Given data -
────────────────────────────────────────

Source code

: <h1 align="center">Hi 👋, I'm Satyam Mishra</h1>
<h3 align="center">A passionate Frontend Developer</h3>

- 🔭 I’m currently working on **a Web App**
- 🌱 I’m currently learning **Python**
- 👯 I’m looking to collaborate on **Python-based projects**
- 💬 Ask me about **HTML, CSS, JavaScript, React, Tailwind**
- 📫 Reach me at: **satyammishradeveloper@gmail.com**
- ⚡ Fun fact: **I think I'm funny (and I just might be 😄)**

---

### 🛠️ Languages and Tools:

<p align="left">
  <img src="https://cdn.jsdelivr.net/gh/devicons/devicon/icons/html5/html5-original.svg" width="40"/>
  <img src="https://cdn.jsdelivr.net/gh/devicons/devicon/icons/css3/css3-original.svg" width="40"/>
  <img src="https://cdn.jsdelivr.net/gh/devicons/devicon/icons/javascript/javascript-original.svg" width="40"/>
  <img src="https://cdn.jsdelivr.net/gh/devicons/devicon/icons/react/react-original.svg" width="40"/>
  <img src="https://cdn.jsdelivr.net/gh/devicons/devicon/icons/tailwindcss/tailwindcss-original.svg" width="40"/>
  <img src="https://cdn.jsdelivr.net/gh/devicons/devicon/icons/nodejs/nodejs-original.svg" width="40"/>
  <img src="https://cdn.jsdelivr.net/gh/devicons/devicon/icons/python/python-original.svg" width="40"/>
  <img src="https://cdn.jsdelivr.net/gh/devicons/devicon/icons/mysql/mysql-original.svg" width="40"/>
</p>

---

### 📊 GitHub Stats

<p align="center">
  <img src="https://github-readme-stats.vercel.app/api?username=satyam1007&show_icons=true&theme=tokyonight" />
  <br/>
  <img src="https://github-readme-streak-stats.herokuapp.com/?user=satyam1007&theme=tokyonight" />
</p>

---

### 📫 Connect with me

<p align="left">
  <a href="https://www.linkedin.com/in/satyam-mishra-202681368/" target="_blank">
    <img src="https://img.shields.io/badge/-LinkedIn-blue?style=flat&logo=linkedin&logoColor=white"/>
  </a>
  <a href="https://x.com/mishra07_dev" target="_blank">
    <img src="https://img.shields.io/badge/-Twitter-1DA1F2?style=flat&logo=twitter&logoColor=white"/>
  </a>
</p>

────────────────────────────────────────

Problem details - Nothing but a number should be given: the count of lines in the material where the string "linkedin" occurs.

The completed task - 2